If any of us can expect the tumult over George Floyd’s death to produce anything of lasting significance, we’re going to witness a lot of negotiation in the months and years ahead.
Advancing the cause of equality doesn’t need to be a game of winners and losers, unless someone involved intends it to be for their own sometimes unjust reasons. It seems to me everything that whittles away at this lingering “us vs. them” divide in the United States is an improvement for all people.
While I know that’s true, this is not a time to stubbornly cling to a declaration that “all lives matter.” Of course, they do. But our national circumstance has (again) brought into focus the difficult, sometimes deadly, world in which black Americans survive. Black advocates hoping to improve the odds that they and their families can live without the effects of prejudice and injustice would happily join an “all lives matter” chant if they didn’t have to devote so much time and energy navigating a discriminatory and unsafe climate.
Maybe this time, these local, regional and national conversations will lead to greater understanding.
Last week included Juneteenth, a cultural and historical holiday in the United States.
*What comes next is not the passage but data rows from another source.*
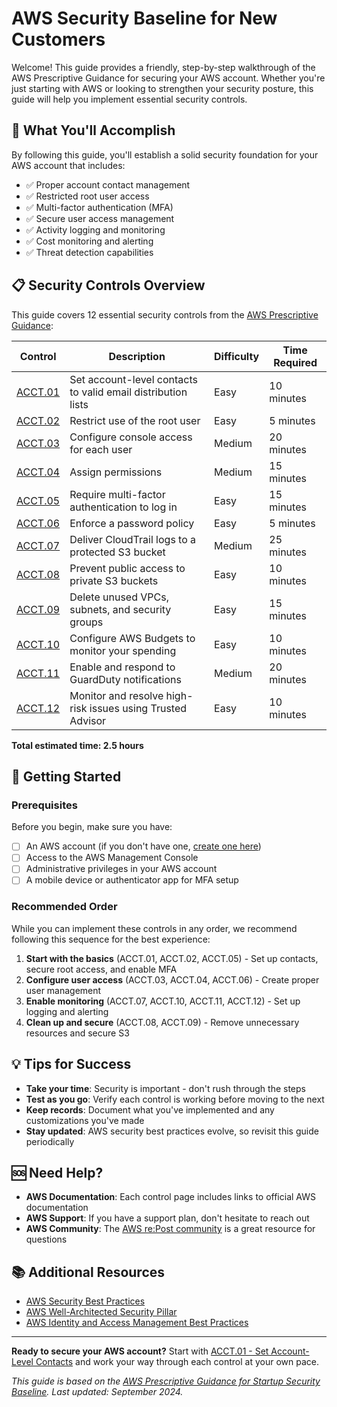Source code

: # AWS Security Baseline for New Customers

Welcome! This guide provides a friendly, step-by-step walkthrough of the AWS Prescriptive Guidance for securing your AWS account. Whether you're just starting with AWS or looking to strengthen your security posture, this guide will help you implement essential security controls.

## 🎯 What You'll Accomplish

By following this guide, you'll establish a solid security foundation for your AWS account that includes:

- ✅ Proper account contact management
- ✅ Restricted root user access
- ✅ Multi-factor authentication (MFA)
- ✅ Secure user access management
- ✅ Activity logging and monitoring
- ✅ Cost monitoring and alerting
- ✅ Threat detection capabilities

## 📋 Security Controls Overview

This guide covers 12 essential security controls from the [AWS Prescriptive Guidance](https://docs.aws.amazon.com/prescriptive-guidance/latest/aws-startup-security-baseline/controls-acct.html):

| Control | Description | Difficulty | Time Required |
|---------|-------------|------------|---------------|
| [ACCT.01](./acct-01.md) | Set account-level contacts to valid email distribution lists | Easy | 10 minutes |
| [ACCT.02](./acct-02.md) | Restrict use of the root user | Easy | 5 minutes |
| [ACCT.03](./acct-03.md) | Configure console access for each user | Medium | 20 minutes |
| [ACCT.04](./acct-04.md) | Assign permissions | Medium | 15 minutes |
| [ACCT.05](./acct-05.md) | Require multi-factor authentication to log in | Easy | 15 minutes |
| [ACCT.06](./acct-06.md) | Enforce a password policy | Easy | 5 minutes |
| [ACCT.07](./acct-07.md) | Deliver CloudTrail logs to a protected S3 bucket | Medium | 25 minutes |
| [ACCT.08](./acct-08.md) | Prevent public access to private S3 buckets | Easy | 10 minutes |
| [ACCT.09](./acct-09.md) | Delete unused VPCs, subnets, and security groups | Easy | 15 minutes |
| [ACCT.10](./acct-10.md) | Configure AWS Budgets to monitor your spending | Easy | 10 minutes |
| [ACCT.11](./acct-11.md) | Enable and respond to GuardDuty notifications | Medium | 20 minutes |
| [ACCT.12](./acct-12.md) | Monitor and resolve high-risk issues using Trusted Advisor | Easy | 10 minutes |

**Total estimated time: 2.5 hours**

## 🚀 Getting Started

### Prerequisites

Before you begin, make sure you have:

- [ ] An AWS account (if you don't have one, [create one here](https://aws.amazon.com/free/))
- [ ] Access to the AWS Management Console
- [ ] Administrative privileges in your AWS account
- [ ] A mobile device or authenticator app for MFA setup

### Recommended Order

While you can implement these controls in any order, we recommend following this sequence for the best experience:

1. **Start with the basics** (ACCT.01, ACCT.02, ACCT.05) - Set up contacts, secure root access, and enable MFA
2. **Configure user access** (ACCT.03, ACCT.04, ACCT.06) - Create proper user management
3. **Enable monitoring** (ACCT.07, ACCT.10, ACCT.11, ACCT.12) - Set up logging and alerting
4. **Clean up and secure** (ACCT.08, ACCT.09) - Remove unnecessary resources and secure S3

## 💡 Tips for Success

- **Take your time**: Security is important - don't rush through the steps
- **Test as you go**: Verify each control is working before moving to the next
- **Keep records**: Document what you've implemented and any customizations you've made
- **Stay updated**: AWS security best practices evolve, so revisit this guide periodically

## 🆘 Need Help?

- **AWS Documentation**: Each control page includes links to official AWS documentation
- **AWS Support**: If you have a support plan, don't hesitate to reach out
- **AWS Community**: The [AWS re:Post community](https://repost.aws/) is a great resource for questions

## 📚 Additional Resources

- [AWS Security Best Practices](https://docs.aws.amazon.com/security/)
- [AWS Well-Architected Security Pillar](https://docs.aws.amazon.com/wellarchitected/latest/security-pillar/)
- [AWS Identity and Access Management Best Practices](https://docs.aws.amazon.com/IAM/latest/UserGuide/best-practices.html)

---

**Ready to secure your AWS account?** Start with [ACCT.01 - Set Account-Level Contacts](./acct-01.md) and work your way through each control at your own pace.

*This guide is based on the [AWS Prescriptive Guidance for Startup Security Baseline](https://docs.aws.amazon.com/prescriptive-guidance/latest/aws-startup-security-baseline/controls-acct.html). Last updated: September 2024.*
It grew out of the much-delayed notification and enforcement of President Abraham Lincoln’s Emancipation Proclamation in Texas, where more than 2 years after slaves were freed, many had never been informed about it.
As Americans seek a productive response to the unjust death of George Floyd and other tragedies, the negotiations are beginning: revived talks of reparations for the effects of slavery; lobbying to turn Juneteenth into a national or state holiday; removal of monuments and markers that were or are perceived to be rooted in racism; and many other matters.
It’s important that America’s cultural fabric contains many bright threads related to the culture, experience and history of the nation’s population of African American descent. In too many ways, black Americans still carry the burden not just of slavery, but of a national culture that never fully cleared a path forward from 1865 into economic and educational opportunity.
Is it better today than it’s ever been? I think that answer has to be yes, if only because the fresh thinking of every new generation somehow manages to clear out some of the lingering cobwebs of racism. But the filters of time are not perfected and will not by themselves eradicate discriminatory thoughts from being passed on like unwanted, unattractive and outdated furniture from an ancestor’s estate. It will take work. And negotiation.
I’m a little suspicious about some of the proposals involving holidays or reparations, not out of opposition, but the possibility that some will presume either gesture will equate to a bill “paid in full.” That would be a poor outcome to these negotiations.
The nation needs more than gestures. It needs lasting and significant changes to cultural thinking, to attitudes, to strategies for understanding so that skin color no longer exists as a barrier to our common humanity.